Le recours est rejeté et la décision du 30 juillet 2008 confirmée.
2.
Les frais de procédure, d'un montant de Fr. 300.-, sont mis à la charge
du recourant. Ce montant est compensé par l'avance de frais déjà
versée de Fr. 300.-.
3.
Il n'est pas alloué de dépens.
4.
Le présent arrêt est adressé :
- au recourant (Recommandé avec avis de réception)
- à l'autorité inférieure (n° de réf. )
- à l'Office fédéral des assurances sociales.

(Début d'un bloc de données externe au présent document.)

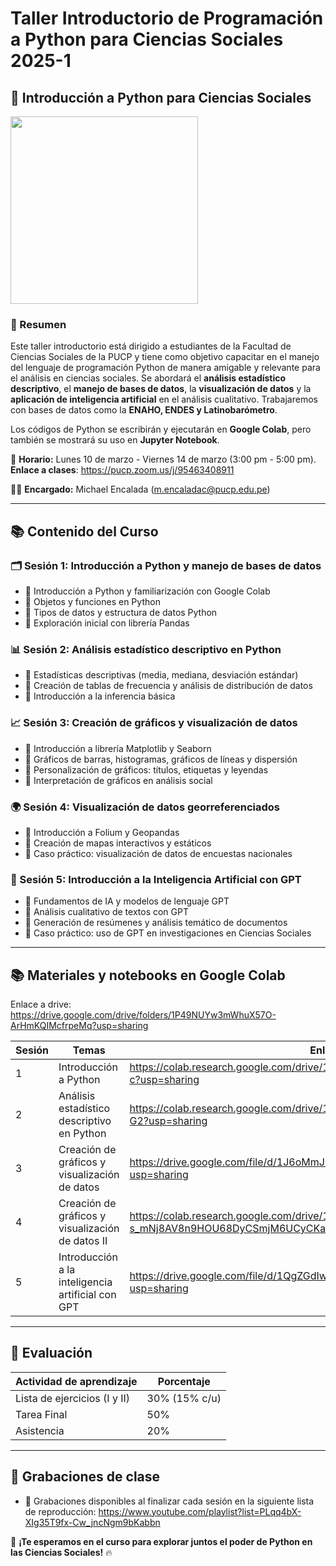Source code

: # Taller Introductorio de Programación a Python para Ciencias Sociales 2025-1

## 🐍 Introducción a Python para Ciencias Sociales

<img src="https://github.com/user-attachments/assets/6a7ecae2-2104-45d7-a582-4e86b56a479e" width="300">

### 📝 Resumen
Este taller introductorio está dirigido a estudiantes de la Facultad de Ciencias Sociales de la PUCP y tiene como objetivo capacitar en el manejo del lenguaje de programación Python de manera amigable y relevante para el análisis en ciencias sociales. Se abordará el **análisis estadístico descriptivo**, el **manejo de bases de datos**, la **visualización de datos** y la **aplicación de inteligencia artificial** en el análisis cualitativo. Trabajaremos con bases de datos como la **ENAHO, ENDES y Latinobarómetro**.

Los códigos de Python se escribirán y ejecutarán en **Google Colab**, pero también se mostrará su uso en **Jupyter Notebook**.

📅 **Horario:** Lunes 10 de marzo - Viernes 14 de marzo (3:00 pm - 5:00 pm). **Enlace a clases**: https://pucp.zoom.us/j/95463408911

👨‍🏫 **Encargado:** Michael Encalada ([m.encaladac@pucp.edu.pe](mailto:m.encaladac@pucp.edu.pe))

---

## 📚 Contenido del Curso

### 🗂 Sesión 1: Introducción a Python y manejo de bases de datos
- 📌 Introducción a Python y familiarización con Google Colab
- 📌 Objetos y funciones en Python
- 📌 Tipos de datos y estructura de datos Python
- 📌 Exploración inicial con librería Pandas

### 📊 Sesión 2: Análisis estadístico descriptivo en Python
- 📌 Estadísticas descriptivas (media, mediana, desviación estándar)
- 📌 Creación de tablas de frecuencia y análisis de distribución de datos
- 📌 Introducción a la inferencia básica

### 📈 Sesión 3: Creación de gráficos y visualización de datos
- 📌 Introducción a librería Matplotlib y Seaborn
- 📌 Gráficos de barras, histogramas, gráficos de líneas y dispersión
- 📌 Personalización de gráficos: títulos, etiquetas y leyendas
- 📌 Interpretación de gráficos en análisis social

### 🌍 Sesión 4: Visualización de datos georreferenciados
- 📌 Introducción a Folium y Geopandas
- 📌 Creación de mapas interactivos y estáticos
- 📌 Caso práctico: visualización de datos de encuestas nacionales

### 🤖 Sesión 5: Introducción a la Inteligencia Artificial con GPT
- 📌 Fundamentos de IA y modelos de lenguaje GPT
- 📌 Análisis cualitativo de textos con GPT
- 📌 Generación de resúmenes y análisis temático de documentos
- 📌 Caso práctico: uso de GPT en investigaciones en Ciencias Sociales

---


## 📚 Materiales y notebooks en Google Colab

Enlace a drive: https://drive.google.com/drive/folders/1P49NUYw3mWhuX57O-ArHmKQIMcfrpeMq?usp=sharing

| Sesión  |Temas                                              | Enlace |
|---------|---------------------------------------------------|--------------------------|
| 1       |  Introducción a Python | https://colab.research.google.com/drive/1BFBB6z7DGdlEi9SkN2H01WzYQTd7vA-c?usp=sharing |
| 2       | Análisis estadístico descriptivo en Python        | https://colab.research.google.com/drive/16YMLIf04M3r_bI86sdXAIWfsJcNsJ-G2?usp=sharing   |
| 3       | Creación de gráficos y visualización de datos | https://drive.google.com/file/d/1J6oMmJDozydRekzTtCwkV4X7o999T9zD/view?usp=sharing |
| 4       |Creación de gráficos y visualización de datos II | https://colab.research.google.com/drive/1-s_mNj8AV8n9HOU68DyCSmjM6UCyCKaU?usp=sharing |
| 5       | Introducción a la inteligencia artificial con GPT | https://drive.google.com/file/d/1QgZGdIw4lssGyYLK5i4yU4wYxuxbjGvg/view?usp=sharing |

---

## 📝 Evaluación

| Actividad de aprendizaje | Porcentaje |
|--------------------------|------------|
| Lista de ejercicios (I y II) | 30% (15% c/u) |
| Tarea Final              | 50%       |
| Asistencia              | 20%       |

---

## 🎥 Grabaciones de clase
- 📌 Grabaciones disponibles al finalizar cada sesión en la siguiente lista de reproducción: https://www.youtube.com/playlist?list=PLqq4bX-XIg35T9fx-Cw_jncNgm9bKabbn

🚀 **¡Te esperamos en el curso para explorar juntos el poder de Python en las Ciencias Sociales!** 🔥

Le président du collège : La greffière :
Johannes Frölicher Valérie Humbert
Indication des voies de droit :
La présente décision peut être attaquée devant le Tribunal fédéral,
Schweizerhofquai 6, 6004 Lucerne, par la voie du recours en matière
de droit public, dans les trente jours qui suivent la notification (art. 82
ss, 90 ss et 100 de la loi du 17 juin 2005 sur le Tribunal fédéral [LTF,
RS 173.110]). Le mémoire doit indiquer les conclusions, les motifs et
les moyens de preuve, et être signé. La décision attaquée et les
moyens de preuve doivent être joints au mémoire, pour autant qu'ils
soient en mains de la partie recourante (voir art. 42 LTF).